On February 6th, 11 years ago and at school in Barbados, I was sitting down on the floor with my classmates, swaying and singing along to Bob Marley’s, ‘3 Little Birds,’ followed by an eyes closed rendition of ‘Emancipation Song’. Everyone was feeling it – no matter their background, we feel like we know him.
He’s a formative part of our upbringing and our education: his songs are discussed in Social Studies, his lyrics interpreted in our Literature lessons.
I couldn’t believe it when I learned that he had passed away before we were even born. He was after all, ‘Uncle Bob’. To us, he was still a low-key figure: believed in the simple life close to nature as a Rastafarian, loved his football, enjoyed a spliff, but had powerful messages to share.

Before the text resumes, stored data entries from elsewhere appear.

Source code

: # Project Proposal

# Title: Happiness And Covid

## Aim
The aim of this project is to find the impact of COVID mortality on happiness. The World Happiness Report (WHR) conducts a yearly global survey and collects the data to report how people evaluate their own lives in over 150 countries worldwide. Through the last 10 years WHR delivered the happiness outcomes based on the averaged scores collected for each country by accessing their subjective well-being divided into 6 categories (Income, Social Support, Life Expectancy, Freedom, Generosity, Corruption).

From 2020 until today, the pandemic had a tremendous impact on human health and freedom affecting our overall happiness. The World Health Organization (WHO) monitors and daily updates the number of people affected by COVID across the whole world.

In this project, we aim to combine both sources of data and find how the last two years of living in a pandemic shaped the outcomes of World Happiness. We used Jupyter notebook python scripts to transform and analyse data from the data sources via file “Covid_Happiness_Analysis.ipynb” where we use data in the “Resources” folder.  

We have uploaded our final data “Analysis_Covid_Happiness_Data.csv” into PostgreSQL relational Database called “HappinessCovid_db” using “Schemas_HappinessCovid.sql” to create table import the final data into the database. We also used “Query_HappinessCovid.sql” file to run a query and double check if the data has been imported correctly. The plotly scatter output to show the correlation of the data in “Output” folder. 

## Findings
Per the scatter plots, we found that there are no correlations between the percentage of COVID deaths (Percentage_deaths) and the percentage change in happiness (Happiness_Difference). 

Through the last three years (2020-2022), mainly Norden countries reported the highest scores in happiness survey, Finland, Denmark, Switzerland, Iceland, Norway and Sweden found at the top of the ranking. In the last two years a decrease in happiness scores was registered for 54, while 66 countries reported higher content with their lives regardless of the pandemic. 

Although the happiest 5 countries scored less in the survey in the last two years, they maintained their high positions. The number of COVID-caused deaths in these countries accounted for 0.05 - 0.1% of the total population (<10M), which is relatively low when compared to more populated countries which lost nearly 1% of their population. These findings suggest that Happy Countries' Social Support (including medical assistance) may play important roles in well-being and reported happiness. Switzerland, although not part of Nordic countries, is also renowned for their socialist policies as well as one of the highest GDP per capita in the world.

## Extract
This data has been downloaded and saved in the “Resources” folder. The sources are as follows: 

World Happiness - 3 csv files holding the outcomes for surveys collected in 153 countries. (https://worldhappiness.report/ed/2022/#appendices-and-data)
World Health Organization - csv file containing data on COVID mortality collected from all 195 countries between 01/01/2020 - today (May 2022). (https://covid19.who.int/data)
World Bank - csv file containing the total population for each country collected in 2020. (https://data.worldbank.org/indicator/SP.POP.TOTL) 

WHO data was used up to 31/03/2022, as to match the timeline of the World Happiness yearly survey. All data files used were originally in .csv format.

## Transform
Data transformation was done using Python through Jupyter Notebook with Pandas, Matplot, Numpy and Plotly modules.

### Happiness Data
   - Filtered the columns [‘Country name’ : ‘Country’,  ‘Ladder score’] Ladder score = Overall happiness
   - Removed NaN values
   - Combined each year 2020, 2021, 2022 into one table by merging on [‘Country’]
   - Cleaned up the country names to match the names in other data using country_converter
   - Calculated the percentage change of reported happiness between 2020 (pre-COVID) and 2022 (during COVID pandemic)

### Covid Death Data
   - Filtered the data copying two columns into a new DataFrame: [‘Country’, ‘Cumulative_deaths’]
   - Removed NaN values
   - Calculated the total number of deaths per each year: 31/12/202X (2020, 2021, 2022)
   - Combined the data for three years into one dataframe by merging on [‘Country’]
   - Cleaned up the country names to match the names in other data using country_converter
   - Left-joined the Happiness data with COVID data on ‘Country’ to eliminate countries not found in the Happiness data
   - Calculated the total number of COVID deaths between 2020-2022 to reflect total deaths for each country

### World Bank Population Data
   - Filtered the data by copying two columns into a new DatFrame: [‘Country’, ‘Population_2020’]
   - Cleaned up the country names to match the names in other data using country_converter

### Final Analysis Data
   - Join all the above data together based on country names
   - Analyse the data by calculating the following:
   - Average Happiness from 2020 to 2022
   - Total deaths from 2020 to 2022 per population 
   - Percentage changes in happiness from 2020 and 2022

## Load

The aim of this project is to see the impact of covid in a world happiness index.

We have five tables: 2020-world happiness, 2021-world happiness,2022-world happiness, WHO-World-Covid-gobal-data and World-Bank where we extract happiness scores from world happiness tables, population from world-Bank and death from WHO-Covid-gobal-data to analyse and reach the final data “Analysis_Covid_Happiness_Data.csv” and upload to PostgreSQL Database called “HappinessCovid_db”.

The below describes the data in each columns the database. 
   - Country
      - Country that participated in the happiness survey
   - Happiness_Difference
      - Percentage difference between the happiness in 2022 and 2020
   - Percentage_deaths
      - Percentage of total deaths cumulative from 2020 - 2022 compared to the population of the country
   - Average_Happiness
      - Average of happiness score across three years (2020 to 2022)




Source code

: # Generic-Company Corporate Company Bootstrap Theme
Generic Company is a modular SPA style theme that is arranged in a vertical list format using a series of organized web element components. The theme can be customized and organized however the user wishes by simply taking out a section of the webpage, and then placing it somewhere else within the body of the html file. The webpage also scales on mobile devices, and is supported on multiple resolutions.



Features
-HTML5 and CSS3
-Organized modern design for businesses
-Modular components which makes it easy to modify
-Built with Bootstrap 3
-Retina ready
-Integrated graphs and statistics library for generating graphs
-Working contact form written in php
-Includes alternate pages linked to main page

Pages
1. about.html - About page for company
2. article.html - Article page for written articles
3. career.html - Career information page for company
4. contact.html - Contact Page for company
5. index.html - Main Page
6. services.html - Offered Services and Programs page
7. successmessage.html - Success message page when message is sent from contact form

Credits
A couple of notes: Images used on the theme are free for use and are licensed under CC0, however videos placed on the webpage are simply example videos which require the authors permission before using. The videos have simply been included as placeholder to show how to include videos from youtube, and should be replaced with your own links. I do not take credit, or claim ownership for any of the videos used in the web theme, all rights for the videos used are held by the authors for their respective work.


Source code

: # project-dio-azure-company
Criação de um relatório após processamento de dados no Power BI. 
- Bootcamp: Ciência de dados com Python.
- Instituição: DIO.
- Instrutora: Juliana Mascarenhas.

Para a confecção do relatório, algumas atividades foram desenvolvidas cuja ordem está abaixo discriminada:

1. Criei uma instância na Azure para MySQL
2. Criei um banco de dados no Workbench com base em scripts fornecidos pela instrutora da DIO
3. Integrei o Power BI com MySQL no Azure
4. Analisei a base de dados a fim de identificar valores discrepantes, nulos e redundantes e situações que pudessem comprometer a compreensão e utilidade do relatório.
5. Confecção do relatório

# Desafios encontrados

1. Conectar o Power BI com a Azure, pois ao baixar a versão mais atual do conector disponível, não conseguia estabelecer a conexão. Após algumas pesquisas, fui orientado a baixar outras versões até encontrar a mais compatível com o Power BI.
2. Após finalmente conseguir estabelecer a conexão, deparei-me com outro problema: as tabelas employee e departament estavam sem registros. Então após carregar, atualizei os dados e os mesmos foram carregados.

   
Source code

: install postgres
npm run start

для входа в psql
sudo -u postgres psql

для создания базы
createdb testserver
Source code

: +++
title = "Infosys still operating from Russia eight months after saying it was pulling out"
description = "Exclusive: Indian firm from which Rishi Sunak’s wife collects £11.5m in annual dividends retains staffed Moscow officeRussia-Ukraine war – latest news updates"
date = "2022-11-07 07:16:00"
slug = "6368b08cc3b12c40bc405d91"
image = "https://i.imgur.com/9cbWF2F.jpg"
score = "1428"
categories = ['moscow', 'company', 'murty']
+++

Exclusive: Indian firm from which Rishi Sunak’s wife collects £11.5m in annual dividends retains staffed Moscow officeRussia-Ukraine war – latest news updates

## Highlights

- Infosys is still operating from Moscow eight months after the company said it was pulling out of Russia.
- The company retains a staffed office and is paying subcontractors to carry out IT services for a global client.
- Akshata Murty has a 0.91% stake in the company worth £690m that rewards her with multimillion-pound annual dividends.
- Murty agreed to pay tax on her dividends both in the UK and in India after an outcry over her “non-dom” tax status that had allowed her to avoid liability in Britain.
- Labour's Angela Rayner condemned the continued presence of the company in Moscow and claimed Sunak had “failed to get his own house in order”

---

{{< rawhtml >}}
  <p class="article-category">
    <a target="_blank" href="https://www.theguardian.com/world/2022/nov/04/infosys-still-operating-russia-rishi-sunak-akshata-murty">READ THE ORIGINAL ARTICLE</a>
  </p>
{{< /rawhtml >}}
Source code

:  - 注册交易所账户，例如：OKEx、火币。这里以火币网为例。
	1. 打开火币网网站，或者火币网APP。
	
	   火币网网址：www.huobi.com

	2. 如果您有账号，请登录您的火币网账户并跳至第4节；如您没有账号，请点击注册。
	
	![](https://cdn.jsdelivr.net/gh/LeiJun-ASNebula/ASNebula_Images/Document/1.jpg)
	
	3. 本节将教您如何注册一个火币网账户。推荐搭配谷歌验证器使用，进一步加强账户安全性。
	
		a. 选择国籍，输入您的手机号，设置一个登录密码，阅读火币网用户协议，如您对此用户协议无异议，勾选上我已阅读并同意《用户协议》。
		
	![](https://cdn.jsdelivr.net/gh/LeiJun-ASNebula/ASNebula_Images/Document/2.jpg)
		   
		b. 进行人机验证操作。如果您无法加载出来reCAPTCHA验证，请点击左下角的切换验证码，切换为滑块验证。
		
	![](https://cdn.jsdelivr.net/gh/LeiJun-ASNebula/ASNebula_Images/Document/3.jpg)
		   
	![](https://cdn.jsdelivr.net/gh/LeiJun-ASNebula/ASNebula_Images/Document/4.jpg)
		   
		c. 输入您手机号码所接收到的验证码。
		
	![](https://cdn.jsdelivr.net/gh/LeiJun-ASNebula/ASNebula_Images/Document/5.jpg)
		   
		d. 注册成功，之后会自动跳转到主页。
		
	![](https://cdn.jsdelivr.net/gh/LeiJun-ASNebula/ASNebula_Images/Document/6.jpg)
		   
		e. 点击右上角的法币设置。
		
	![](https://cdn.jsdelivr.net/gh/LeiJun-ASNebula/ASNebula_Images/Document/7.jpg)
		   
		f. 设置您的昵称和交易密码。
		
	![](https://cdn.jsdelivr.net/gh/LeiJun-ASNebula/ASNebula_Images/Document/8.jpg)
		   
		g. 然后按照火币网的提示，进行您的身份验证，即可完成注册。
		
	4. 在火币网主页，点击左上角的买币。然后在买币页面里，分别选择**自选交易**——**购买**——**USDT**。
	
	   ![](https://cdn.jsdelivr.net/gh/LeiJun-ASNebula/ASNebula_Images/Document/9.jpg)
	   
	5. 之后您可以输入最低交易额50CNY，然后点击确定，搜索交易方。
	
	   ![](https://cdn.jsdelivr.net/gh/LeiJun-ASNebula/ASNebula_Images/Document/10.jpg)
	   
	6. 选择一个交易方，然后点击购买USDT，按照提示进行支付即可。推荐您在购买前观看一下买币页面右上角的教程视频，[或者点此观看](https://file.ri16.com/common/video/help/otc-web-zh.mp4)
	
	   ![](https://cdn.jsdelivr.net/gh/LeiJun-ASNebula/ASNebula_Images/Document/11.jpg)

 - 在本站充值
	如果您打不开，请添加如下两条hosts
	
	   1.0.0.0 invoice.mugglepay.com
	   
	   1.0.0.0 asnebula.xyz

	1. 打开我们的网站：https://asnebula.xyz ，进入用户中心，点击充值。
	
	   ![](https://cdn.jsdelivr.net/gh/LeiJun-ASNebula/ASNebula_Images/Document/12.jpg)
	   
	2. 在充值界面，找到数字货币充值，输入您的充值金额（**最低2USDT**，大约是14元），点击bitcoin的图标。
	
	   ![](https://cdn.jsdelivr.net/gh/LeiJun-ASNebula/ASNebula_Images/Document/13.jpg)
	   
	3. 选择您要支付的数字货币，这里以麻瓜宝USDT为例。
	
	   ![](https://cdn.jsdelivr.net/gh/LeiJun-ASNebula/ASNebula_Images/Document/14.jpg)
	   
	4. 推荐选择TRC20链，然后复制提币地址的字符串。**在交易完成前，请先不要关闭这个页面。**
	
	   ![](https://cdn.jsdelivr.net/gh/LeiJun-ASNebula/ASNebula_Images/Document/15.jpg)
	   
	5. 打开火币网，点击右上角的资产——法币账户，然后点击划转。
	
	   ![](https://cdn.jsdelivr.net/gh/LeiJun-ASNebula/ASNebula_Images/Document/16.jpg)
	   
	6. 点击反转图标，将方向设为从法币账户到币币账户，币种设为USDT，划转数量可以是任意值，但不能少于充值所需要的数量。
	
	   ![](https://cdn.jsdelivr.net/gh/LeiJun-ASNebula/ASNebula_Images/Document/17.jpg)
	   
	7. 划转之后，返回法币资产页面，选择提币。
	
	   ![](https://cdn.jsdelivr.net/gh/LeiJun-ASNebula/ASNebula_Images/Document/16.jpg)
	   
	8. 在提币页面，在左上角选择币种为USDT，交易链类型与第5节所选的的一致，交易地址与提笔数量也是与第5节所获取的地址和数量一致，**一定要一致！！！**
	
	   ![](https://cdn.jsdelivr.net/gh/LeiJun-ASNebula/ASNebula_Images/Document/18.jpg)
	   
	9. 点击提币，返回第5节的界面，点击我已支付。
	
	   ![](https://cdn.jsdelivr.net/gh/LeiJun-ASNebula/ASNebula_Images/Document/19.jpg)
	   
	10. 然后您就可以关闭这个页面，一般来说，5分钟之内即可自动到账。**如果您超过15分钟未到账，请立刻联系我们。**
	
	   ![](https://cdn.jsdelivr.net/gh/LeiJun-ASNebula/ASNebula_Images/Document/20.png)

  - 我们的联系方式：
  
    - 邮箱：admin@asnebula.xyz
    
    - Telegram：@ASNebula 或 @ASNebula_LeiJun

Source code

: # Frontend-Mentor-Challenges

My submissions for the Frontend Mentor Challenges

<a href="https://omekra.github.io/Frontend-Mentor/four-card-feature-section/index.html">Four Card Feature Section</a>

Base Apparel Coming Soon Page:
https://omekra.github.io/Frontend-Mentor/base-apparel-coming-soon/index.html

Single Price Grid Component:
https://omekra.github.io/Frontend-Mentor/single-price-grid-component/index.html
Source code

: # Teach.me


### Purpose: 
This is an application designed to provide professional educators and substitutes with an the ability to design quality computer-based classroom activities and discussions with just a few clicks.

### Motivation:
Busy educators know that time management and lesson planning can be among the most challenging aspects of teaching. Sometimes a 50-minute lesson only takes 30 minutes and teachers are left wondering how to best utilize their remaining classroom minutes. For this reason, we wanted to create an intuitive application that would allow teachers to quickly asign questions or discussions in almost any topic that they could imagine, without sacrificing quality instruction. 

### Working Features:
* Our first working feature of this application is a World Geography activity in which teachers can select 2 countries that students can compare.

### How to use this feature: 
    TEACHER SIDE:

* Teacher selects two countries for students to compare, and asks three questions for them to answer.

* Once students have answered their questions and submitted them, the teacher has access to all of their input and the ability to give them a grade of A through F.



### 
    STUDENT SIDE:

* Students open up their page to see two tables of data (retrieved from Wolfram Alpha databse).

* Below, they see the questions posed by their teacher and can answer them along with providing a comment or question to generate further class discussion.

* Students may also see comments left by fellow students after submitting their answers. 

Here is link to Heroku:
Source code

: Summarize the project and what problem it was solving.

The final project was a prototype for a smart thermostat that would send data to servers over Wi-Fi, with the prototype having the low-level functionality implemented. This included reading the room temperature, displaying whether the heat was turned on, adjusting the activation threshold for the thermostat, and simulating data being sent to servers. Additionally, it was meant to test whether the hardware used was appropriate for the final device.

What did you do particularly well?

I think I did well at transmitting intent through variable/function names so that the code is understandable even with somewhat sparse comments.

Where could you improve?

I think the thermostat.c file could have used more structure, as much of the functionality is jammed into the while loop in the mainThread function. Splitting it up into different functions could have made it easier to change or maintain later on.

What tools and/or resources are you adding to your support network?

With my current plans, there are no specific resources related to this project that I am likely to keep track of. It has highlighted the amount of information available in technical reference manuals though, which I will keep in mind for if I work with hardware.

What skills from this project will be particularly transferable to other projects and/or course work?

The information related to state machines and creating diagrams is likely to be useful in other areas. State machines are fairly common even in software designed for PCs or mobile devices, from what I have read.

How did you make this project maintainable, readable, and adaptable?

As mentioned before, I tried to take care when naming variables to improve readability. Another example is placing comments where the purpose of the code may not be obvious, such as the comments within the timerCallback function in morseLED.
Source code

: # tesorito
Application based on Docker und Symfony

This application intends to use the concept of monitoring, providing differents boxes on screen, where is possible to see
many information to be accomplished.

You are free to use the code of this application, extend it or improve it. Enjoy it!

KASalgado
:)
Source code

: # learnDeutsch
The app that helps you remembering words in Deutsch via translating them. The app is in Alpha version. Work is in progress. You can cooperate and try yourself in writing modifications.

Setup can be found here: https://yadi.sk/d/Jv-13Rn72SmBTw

So accustomed are we to hearing his music in bars and cruises, we forget how intense and political many of his songs are, centering around: social and racial equality, freedom of the mind and of expression, fighting the system, spirituality, poverty, religion, revolution, violence, love, war and the lyrics go on. But on a global scale, he is a legend, an icon, a face…a brand.
So there I was a few years ago, walking through a supermarket in my own Concrete jungle when I spotted something that perplexed me in the Caribbean food section – a Bob Marley energy drink, “Marley’s Mellow Mood.”
Growing up in the Caribbean…wait, growing up anywhere you can’t turn the corner without seeing a Bob/One Love/We Jammin/whatever t-shirt, key chain, lighter, the works and usually in green, red, yellow and black. Yet this made me pause.
Is this what he wanted us to do when he said, “Rise from your sleepless slumber” in Wake up and Live? When he sang, “Chase those crazy bald heads out of our town/Build your penitentiary/ we build your schools”, did he really mean, “Buy them one of my stylish Bob Marley beanies for just 10.99”?
Then again, would he disapprove of my defensive/possessive attitude when non-Caribbean people dance along to his songs? Would he be glad that these products contribute to Jamaica and the wider region’s tourism economy? But who am I to judge? I live ‘happily’ in the commercial world, I don’t start campaigns, I speak up but I don’t stand up.
I get some perspective from an English friend, Sam, who thinks that Bob Marley – as a commercial property and as the ‘cliched Rasta’ in pop culture – distracts from what little the Western world knows about what he went through and what he stood for.
Still, we agree that there was a light-hearted side to his music, that encouraged everyone to enjoy life. So would the spread of his relaxed expression and words of ‘one love’ on everything be okay as long as we believed in it? Is the irony in the eye of the wearer?